Step types extend Dagu's capabilities beyond simple shell commands. Available step types:

  • Shell (default) - Execute shell commands
  • Docker - Run commands in Docker containers
  • SSH - Execute commands on remote hosts
  • S3 - S3 operations (upload, download, list, delete)
  • HTTP - Make HTTP requests
  • Chat - Execute LLM requests (OpenAI, Anthropic, Gemini, etc.)
  • Archive - Extract, create, and list archive files
  • Mail - Send emails
  • JQ - Process JSON data
  • Redis - Execute Redis commands and operations
  • HITL - Human-in-the-loop approval gates
  • GitHub Actions (experimental) - Run marketplace actions locally with nektos/act

TIP

For detailed documentation on each step type, click the links above to visit the feature pages.

Shell (Default)

INFO

For detailed Shell step type documentation, see Shell Guide.

The default step type runs commands in the system shell. Set a DAG-level shell to pick the program and flags once; steps inherit it unless you override them.

yaml
shell: ["/bin/bash", "-e"]  # Default shell for the workflow
steps:
  - command: echo "Hello World"
    
  - command: echo $BASH_VERSION   # Uses DAG shell
  - shell: /usr/bin/zsh           # Step-level override
    command: echo "Uses zsh"

Shell Selection

yaml
steps:
  - name: default-shell
    command: echo "Uses DAG shell or system default"
    
  - name: bash-specific
    shell: ["bash", "-e", "-u"]   # Array form for flags
    command: echo "Uses bash features"
    
  - name: custom-shell
    shell: /usr/bin/zsh
    command: echo "Uses zsh"

Docker

INFO

For detailed Docker step type documentation, see Docker Guide.

Run commands in Docker containers for isolation and reproducibility. The container field supports two modes:

  • Image mode: Create a new container from a Docker image
  • Exec mode: Execute commands in an already-running container

Image Mode (Create New Container)

Use the container field to run a step in its own container:

yaml
steps:
  - name: run-in-container
    container:
      image: alpine:latest
    command: echo "Hello from container"

TIP

The container is automatically removed after execution. Set keepContainer: true to preserve it.
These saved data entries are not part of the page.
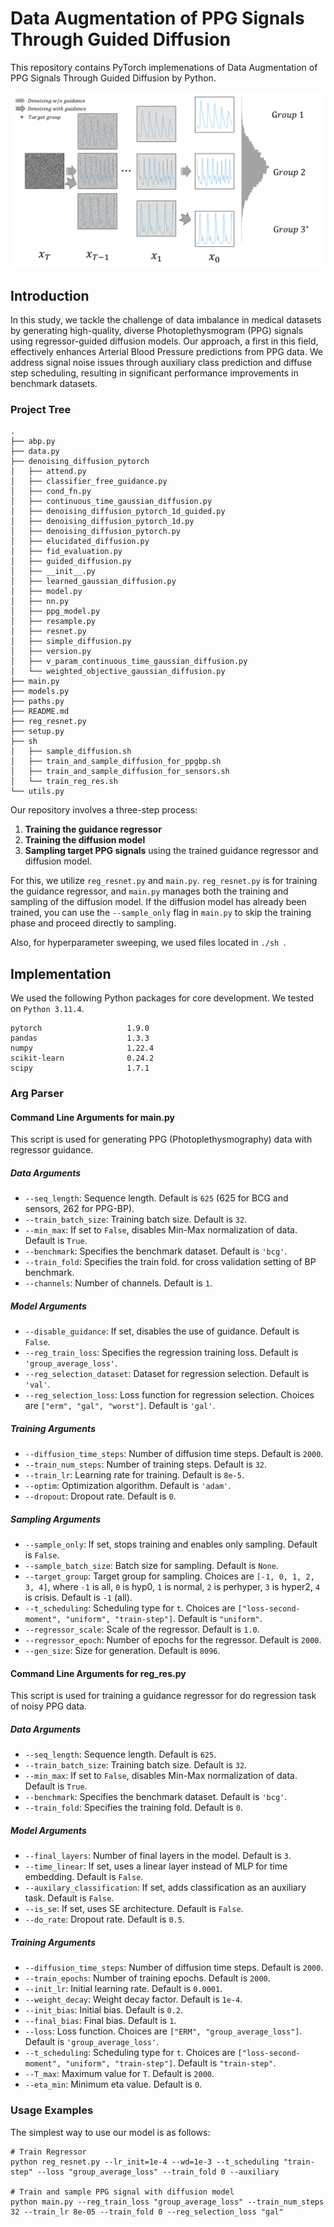 # Data Augmentation of PPG Signals Through Guided Diffusion

This repository contains PyTorch implemenations of Data Augmentation of PPG Signals Through Guided Diffusion by Python.

<img src="./images/flowchart.png" width="500px"></img>

## Introduction
In this study, we tackle the challenge of data imbalance in medical datasets by generating high-quality, diverse Photoplethysmogram (PPG) signals using regressor-guided diffusion models. Our approach, a first in this field, effectively enhances Arterial Blood Pressure predictions from PPG data. We address signal noise issues through auxiliary class prediction and diffuse step scheduling, resulting in significant performance improvements in benchmark datasets.

### Project Tree
```
.
├── abp.py
├── data.py
├── denoising_diffusion_pytorch
│   ├── attend.py
│   ├── classifier_free_guidance.py
│   ├── cond_fn.py
│   ├── continuous_time_gaussian_diffusion.py
│   ├── denoising_diffusion_pytorch_1d_guided.py
│   ├── denoising_diffusion_pytorch_1d.py
│   ├── denoising_diffusion_pytorch.py
│   ├── elucidated_diffusion.py
│   ├── fid_evaluation.py
│   ├── guided_diffusion.py
│   ├── __init__.py
│   ├── learned_gaussian_diffusion.py
│   ├── model.py
│   ├── nn.py
│   ├── ppg_model.py
│   ├── resample.py
│   ├── resnet.py
│   ├── simple_diffusion.py
│   ├── version.py
│   ├── v_param_continuous_time_gaussian_diffusion.py
│   └── weighted_objective_gaussian_diffusion.py
├── main.py
├── models.py
├── paths.py
├── README.md
├── reg_resnet.py
├── setup.py
├── sh
│   ├── sample_diffusion.sh
│   ├── train_and_sample_diffusion_for_ppgbp.sh
│   ├── train_and_sample_diffusion_for_sensors.sh
│   └── train_reg_res.sh
└── utils.py
```

Our repository involves a three-step process:
1. **Training the guidance regressor**
2. **Training the diffusion model**
3. **Sampling target PPG signals** using the trained guidance regressor and diffusion model.

For this, we utilize `reg_resnet.py` and `main.py`. `reg_resnet.py` is for training the guidance regressor, and `main.py` manages both the training and sampling of the diffusion model. If the diffusion model has already been trained, you can use the `--sample_only` flag in `main.py` to skip the training phase and proceed directly to sampling.

Also, for hyperparameter sweeping, we used files located in ```./sh ```.

## Implementation

We used the following Python packages for core development. We tested on `Python 3.11.4`.
```
pytorch                   1.9.0
pandas                    1.3.3
numpy                     1.22.4
scikit-learn              0.24.2
scipy                     1.7.1
```

### Arg Parser

#### Command Line Arguments for main.py

This script is used for generating PPG (Photoplethysmography) data with regressor guidance.

##### Data Arguments

- `--seq_length`: Sequence length. Default is `625` (625 for BCG and sensors, 262 for PPG-BP).
- `--train_batch_size`: Training batch size. Default is `32`.
- `--min_max`: If set to `False`, disables Min-Max normalization of data. Default is `True`.
- `--benchmark`: Specifies the benchmark dataset. Default is `'bcg'`.
- `--train_fold`: Specifies the train fold. for cross validation setting of BP benchmark.
- `--channels`: Number of channels. Default is `1`.

##### Model Arguments

- `--disable_guidance`: If set, disables the use of guidance. Default is `False`.
- `--reg_train_loss`: Specifies the regression training loss. Default is `'group_average_loss'`.
- `--reg_selection_dataset`: Dataset for regression selection. Default is `'val'`.
- `--reg_selection_loss`: Loss function for regression selection. Choices are `["erm", "gal", "worst"]`. Default is `'gal'`.

##### Training Arguments

- `--diffusion_time_steps`: Number of diffusion time steps. Default is `2000`.
- `--train_num_steps`: Number of training steps. Default is `32`.
- `--train_lr`: Learning rate for training. Default is `8e-5`.
- `--optim`: Optimization algorithm. Default is `'adam'`.
- `--dropout`: Dropout rate. Default is `0`.

##### Sampling Arguments

- `--sample_only`: If set, stops training and enables only sampling. Default is `False`.
- `--sample_batch_size`: Batch size for sampling. Default is `None`.
- `--target_group`: Target group for sampling. Choices are `[-1, 0, 1, 2, 3, 4]`, where `-1` is all, `0` is hyp0, `1` is normal, `2` is perhyper, `3` is hyper2, `4` is crisis. Default is `-1` (all).
- `--t_scheduling`: Scheduling type for `t`. Choices are `["loss-second-moment", "uniform", "train-step"]`. Default is `"uniform"`.
- `--regressor_scale`: Scale of the regressor. Default is `1.0`.
- `--regressor_epoch`: Number of epochs for the regressor. Default is `2000`.
- `--gen_size`: Size for generation. Default is `8096`.

#### Command Line Arguments for reg_res.py

This script is used for training a guidance regressor for do regression task of noisy PPG data. 

##### Data Arguments

- `--seq_length`: Sequence length. Default is `625`.
- `--train_batch_size`: Training batch size. Default is `32`.
- `--min_max`: If set to `False`, disables Min-Max normalization of data. Default is `True`.
- `--benchmark`: Specifies the benchmark dataset. Default is `'bcg'`.
- `--train_fold`: Specifies the training fold. Default is `0`.

##### Model Arguments

- `--final_layers`: Number of final layers in the model. Default is `3`.
- `--time_linear`: If set, uses a linear layer instead of MLP for time embedding. Default is `False`.
- `--auxilary_classification`: If set, adds classification as an auxiliary task. Default is `False`.
- `--is_se`: If set, uses SE architecture. Default is `False`.
- `--do_rate`: Dropout rate. Default is `0.5`.

##### Training Arguments

- `--diffusion_time_steps`: Number of diffusion time steps. Default is `2000`.
- `--train_epochs`: Number of training epochs. Default is `2000`.
- `--init_lr`: Initial learning rate. Default is `0.0001`.
- `--weight_decay`: Weight decay factor. Default is `1e-4`.
- `--init_bias`: Initial bias. Default is `0.2`.
- `--final_bias`: Final bias. Default is `1`.
- `--loss`: Loss function. Choices are `["ERM", "group_average_loss"]`. Default is `'group_average_loss'`.
- `--t_scheduling`: Scheduling type for `t`. Choices are `["loss-second-moment", "uniform", "train-step"]`. Default is `"train-step"`.
- `--T_max`: Maximum value for `T`. Default is `2000`.
- `--eta_min`: Minimum eta value. Default is `0`.


### Usage Examples

The simplest way to use our model is as follows:

```
# Train Regressor
python reg_resnet.py --lr_init=1e-4 --wd=1e-3 --t_scheduling "train-step" --loss "group_average_loss" --train_fold 0 --auxiliary

# Train and sample PPG signal with diffusion model
python main.py --reg_train_loss "group_average_loss" --train_num_steps 32 --train_lr 8e-05 --train_fold 0 --reg_selection_loss "gal"

```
Exec Mode (Use Existing Container)

Execute commands in an already-running container:

yaml
steps:
  # String form - exec with container's defaults
  - name: run-migration
    container: my-app-container
    command: php artisan migrate

  # Object form with overrides
  - name: admin-task
    container:
      exec: my-app-container
      user: root
      workingDir: /app
    command: chown -R app:app /data

Exec mode is ideal for running commands in containers started by Docker Compose or other orchestration tools.

Image Pull Options

yaml
steps:
  - name: pull-always
    container:
      image: myapp:latest
      pullPolicy: always      # Always pull from registry
    command: ./app

  - name: pull-if-missing
    container:
      image: myapp:latest
      pullPolicy: missing     # Default - pull only if not local
    command: ./app

  - name: never-pull
    container:
      image: local-image:dev
      pullPolicy: never       # Use local image only
    command: ./test

Registry Authentication

yaml
# Configure authentication for private registries
registryAuths:
  docker.io:
    username: ${DOCKER_USERNAME}
    password: ${DOCKER_PASSWORD}
  ghcr.io:
    username: ${GITHUB_USER}
    password: ${GITHUB_TOKEN}

steps:
  - name: use-private-image
    container:
      image: ghcr.io/myorg/private-app:latest
    command: echo "Running"

Authentication can also be configured via DOCKER_AUTH_CONFIG environment variable.

Volume Mounts

yaml
steps:
  - name: with-volumes
    container:
      image: python:3.13
      volumes:
        - /host/data:/container/data:ro      # Read-only
        - /host/output:/container/output:rw  # Read-write
        - ./config:/app/config               # Relative path
    command: python process.py /container/data

GitHub Actions

INFO

For the full guide, see GitHub Actions.

Run marketplace actions (e.g. actions/checkout@v4) inside Dagu steps.

yaml
secrets:
  - name: GITHUB_TOKEN
    provider: env
    key: GITHUB_TOKEN

steps:
  - name: checkout
    command: actions/checkout@v4
    type: gha               # Aliases: github_action, github-action
    config:
      runner: node:24-bookworm
    params:
      repository: dagu-org/dagu
      ref: main
      token: "${GITHUB_TOKEN}"

WARNING

This executor is experimental. It depends on Docker, downloads images on demand, and currently supports single-action invocations per step.

Environment Variables

yaml
env:
  - API_KEY: secret123

steps:
  - name: with-env
    container:
      image: node:22
      env:
        - NODE_ENV=production
        - API_KEY=${API_KEY}  # Pass from DAG env
        - DB_HOST=postgres
    command: npm start

Network Configuration

yaml
steps:
  - name: custom-network
    container:
      image: alpine
      network: my-network
    command: ping other-service

Platform Selection

yaml
steps:
  - name: specific-platform
    container:
      image: myapp:latest
      platform: linux/amd64  # Force platform
    command: ./app

Working Directory

yaml
steps:
  - name: custom-workdir
    container:
      image: python:3.13
      workingDir: /app
      env:
        - PYTHONPATH=/app
      volumes:
        - ./src:/app
    command: python main.py

Complete Docker Example

yaml
steps:
  - name: run-postgres
    container:
      name: test-db
      image: postgres:17
      pullPolicy: missing
      platform: linux/amd64
      keepContainer: true
      env:
        - POSTGRES_USER=test
        - POSTGRES_PASSWORD=test
        - POSTGRES_DB=testdb
      volumes:
        - postgres-data:/var/lib/postgresql/data
      ports:
        - "127.0.0.1:5432:5432"
      network: bridge
    command: postgres

SSH

INFO

For detailed SSH step type documentation, see SSH Guide.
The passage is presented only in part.